The entries below hold a line with "διανύσματα $v_1=(2,1,3,2)^T, v_2=(1,2,1,2)^T, v_3=(0,1,1,0)^T$." and a line with "των διανυσμάτων $v_1,v_2,v_3$.". Return those lines and all that lie between them, exactly and only.

*** PROVIDED MATERIAL Section Begins ***

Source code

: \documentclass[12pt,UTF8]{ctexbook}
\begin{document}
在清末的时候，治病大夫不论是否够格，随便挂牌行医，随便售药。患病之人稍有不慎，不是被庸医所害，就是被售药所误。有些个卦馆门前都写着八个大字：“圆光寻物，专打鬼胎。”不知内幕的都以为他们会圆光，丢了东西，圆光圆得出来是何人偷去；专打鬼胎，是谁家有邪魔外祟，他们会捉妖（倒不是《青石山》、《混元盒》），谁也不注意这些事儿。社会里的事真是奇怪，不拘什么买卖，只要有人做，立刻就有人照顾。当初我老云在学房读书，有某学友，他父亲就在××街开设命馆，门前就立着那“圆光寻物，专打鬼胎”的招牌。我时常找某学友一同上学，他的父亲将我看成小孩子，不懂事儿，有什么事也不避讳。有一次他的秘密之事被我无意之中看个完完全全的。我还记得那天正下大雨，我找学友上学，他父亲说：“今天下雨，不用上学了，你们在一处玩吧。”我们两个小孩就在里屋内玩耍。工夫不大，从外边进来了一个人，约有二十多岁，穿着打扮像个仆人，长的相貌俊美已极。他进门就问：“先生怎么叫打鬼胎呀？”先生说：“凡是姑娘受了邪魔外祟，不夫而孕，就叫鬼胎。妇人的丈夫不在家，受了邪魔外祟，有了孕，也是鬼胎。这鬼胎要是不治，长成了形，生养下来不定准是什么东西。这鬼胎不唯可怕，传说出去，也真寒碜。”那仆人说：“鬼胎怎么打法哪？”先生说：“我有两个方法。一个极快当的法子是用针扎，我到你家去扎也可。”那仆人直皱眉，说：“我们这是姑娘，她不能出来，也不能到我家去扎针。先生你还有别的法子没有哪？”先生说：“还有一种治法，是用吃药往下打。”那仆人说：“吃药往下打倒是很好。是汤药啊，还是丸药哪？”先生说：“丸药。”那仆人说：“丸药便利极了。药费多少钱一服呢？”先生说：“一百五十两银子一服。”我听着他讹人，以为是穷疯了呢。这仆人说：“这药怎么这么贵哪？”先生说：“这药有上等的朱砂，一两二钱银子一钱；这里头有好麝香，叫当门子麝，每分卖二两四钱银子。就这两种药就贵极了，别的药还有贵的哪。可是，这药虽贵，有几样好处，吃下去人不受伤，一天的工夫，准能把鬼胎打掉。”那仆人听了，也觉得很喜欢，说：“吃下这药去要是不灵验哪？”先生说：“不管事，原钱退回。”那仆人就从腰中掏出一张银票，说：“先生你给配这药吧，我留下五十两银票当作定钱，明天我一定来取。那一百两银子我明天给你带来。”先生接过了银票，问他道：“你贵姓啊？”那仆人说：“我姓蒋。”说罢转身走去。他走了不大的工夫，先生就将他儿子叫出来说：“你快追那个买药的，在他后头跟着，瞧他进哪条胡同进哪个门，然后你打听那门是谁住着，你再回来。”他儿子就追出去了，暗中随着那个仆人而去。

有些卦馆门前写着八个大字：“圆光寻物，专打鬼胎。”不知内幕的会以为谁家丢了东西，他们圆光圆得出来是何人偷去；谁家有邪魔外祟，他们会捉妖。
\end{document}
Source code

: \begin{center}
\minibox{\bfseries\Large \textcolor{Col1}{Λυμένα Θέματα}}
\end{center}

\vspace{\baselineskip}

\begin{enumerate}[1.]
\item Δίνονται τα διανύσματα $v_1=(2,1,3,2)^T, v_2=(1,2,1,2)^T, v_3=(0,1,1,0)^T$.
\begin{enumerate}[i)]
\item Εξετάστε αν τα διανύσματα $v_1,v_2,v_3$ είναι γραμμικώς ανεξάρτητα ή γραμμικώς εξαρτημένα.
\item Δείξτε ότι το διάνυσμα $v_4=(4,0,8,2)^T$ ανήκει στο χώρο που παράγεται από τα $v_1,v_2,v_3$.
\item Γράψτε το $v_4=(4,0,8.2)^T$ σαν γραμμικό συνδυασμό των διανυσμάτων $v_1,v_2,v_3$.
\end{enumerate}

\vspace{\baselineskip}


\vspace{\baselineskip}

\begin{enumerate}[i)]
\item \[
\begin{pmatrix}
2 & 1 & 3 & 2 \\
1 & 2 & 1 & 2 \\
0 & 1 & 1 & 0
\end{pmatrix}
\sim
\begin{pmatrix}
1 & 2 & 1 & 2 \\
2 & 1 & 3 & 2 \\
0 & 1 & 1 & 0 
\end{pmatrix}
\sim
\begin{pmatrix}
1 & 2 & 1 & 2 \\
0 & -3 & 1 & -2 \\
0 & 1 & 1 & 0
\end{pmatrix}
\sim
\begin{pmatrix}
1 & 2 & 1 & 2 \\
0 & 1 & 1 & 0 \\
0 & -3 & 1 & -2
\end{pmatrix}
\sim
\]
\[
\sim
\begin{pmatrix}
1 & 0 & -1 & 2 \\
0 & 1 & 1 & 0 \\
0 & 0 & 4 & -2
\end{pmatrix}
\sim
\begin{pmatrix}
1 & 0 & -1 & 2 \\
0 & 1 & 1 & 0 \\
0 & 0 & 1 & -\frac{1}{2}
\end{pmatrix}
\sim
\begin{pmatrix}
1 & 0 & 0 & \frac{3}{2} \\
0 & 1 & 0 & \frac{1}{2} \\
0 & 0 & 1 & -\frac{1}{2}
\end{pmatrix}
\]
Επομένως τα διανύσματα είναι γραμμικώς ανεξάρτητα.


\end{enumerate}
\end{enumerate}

*** PROVIDED MATERIAL Section Ends ***
*** PROVIDED MATERIAL Section Begins ***

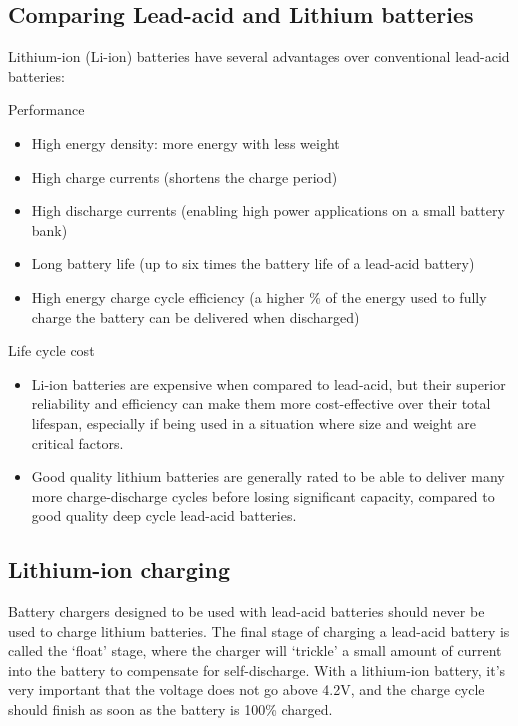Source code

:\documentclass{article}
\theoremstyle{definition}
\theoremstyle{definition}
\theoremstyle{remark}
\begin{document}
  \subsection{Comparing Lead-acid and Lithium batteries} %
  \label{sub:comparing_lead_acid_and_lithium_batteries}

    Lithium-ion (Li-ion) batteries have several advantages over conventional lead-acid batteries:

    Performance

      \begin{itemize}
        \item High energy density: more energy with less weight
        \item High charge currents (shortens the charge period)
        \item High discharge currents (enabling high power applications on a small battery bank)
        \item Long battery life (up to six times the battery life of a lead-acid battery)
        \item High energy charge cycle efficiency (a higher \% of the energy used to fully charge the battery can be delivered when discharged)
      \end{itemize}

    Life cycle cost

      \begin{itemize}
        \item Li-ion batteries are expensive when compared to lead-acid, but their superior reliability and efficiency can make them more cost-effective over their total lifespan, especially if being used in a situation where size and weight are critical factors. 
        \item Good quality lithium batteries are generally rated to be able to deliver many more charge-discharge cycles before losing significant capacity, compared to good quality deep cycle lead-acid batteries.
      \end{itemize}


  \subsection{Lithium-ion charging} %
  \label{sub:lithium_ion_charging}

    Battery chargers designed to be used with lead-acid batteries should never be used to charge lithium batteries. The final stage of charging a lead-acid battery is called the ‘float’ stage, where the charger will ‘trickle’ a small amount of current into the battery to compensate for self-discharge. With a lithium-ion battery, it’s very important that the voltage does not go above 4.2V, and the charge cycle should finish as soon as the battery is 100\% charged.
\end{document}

*** PROVIDED MATERIAL Section Ends ***
*** PROVIDED MATERIAL Section Begins ***

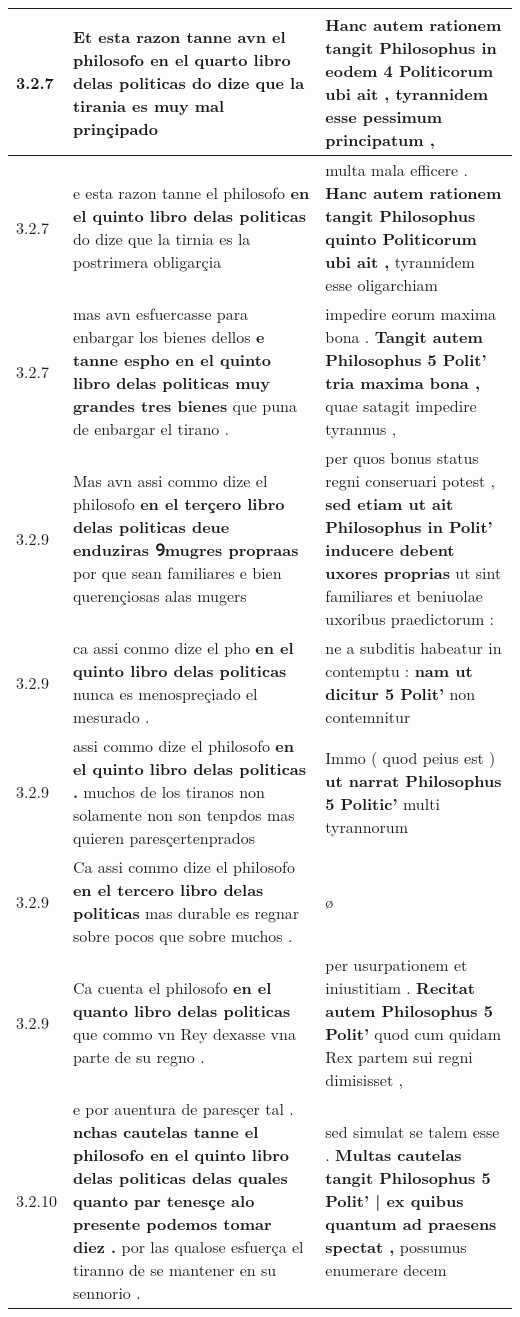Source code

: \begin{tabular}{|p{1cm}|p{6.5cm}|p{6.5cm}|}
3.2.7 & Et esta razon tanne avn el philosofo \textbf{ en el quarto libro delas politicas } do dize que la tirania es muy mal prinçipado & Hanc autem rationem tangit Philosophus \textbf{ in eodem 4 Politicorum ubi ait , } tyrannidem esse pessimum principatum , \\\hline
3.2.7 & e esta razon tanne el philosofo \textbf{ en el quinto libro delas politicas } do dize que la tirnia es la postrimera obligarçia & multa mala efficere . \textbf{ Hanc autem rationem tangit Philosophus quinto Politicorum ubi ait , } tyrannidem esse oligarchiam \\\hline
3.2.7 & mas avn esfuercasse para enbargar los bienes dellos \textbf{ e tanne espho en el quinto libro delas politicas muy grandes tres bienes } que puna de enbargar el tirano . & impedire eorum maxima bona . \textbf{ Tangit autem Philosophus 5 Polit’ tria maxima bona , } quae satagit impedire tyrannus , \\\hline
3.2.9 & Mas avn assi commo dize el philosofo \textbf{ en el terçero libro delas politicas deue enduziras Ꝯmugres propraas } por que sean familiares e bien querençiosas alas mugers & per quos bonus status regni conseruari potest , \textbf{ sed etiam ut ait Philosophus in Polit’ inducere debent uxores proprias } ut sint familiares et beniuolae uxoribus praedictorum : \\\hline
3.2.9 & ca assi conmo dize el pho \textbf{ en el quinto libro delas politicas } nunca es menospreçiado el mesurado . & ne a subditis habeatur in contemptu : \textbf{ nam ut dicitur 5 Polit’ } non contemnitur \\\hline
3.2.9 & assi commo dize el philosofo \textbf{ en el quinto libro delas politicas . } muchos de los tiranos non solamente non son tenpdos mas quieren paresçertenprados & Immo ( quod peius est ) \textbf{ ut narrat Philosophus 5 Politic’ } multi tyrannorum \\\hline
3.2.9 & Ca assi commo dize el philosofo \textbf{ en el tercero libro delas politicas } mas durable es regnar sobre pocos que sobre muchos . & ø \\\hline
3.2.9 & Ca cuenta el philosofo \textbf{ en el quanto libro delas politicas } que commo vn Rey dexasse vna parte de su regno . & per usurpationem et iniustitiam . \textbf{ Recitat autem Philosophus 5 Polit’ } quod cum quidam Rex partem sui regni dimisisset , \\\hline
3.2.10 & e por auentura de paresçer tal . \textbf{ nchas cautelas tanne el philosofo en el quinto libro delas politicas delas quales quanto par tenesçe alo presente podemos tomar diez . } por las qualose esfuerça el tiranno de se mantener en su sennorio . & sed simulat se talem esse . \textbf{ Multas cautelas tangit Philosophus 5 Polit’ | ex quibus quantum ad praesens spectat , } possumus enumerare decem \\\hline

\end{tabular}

*** PROVIDED MATERIAL Section Ends ***

## OUTPUT FOR THIS TASK
\item Δίνονται τα διανύσματα $v_1=(2,1,3,2)^T, v_2=(1,2,1,2)^T, v_3=(0,1,1,0)^T$.
\begin{enumerate}[i)]
\item Εξετάστε αν τα διανύσματα $v_1,v_2,v_3$ είναι γραμμικώς ανεξάρτητα ή γραμμικώς εξαρτημένα.
\item Δείξτε ότι το διάνυσμα $v_4=(4,0,8,2)^T$ ανήκει στο χώρο που παράγεται από τα $v_1,v_2,v_3$.
\item Γράψτε το $v_4=(4,0,8.2)^T$ σαν γραμμικό συνδυασμό των διανυσμάτων $v_1,v_2,v_3$.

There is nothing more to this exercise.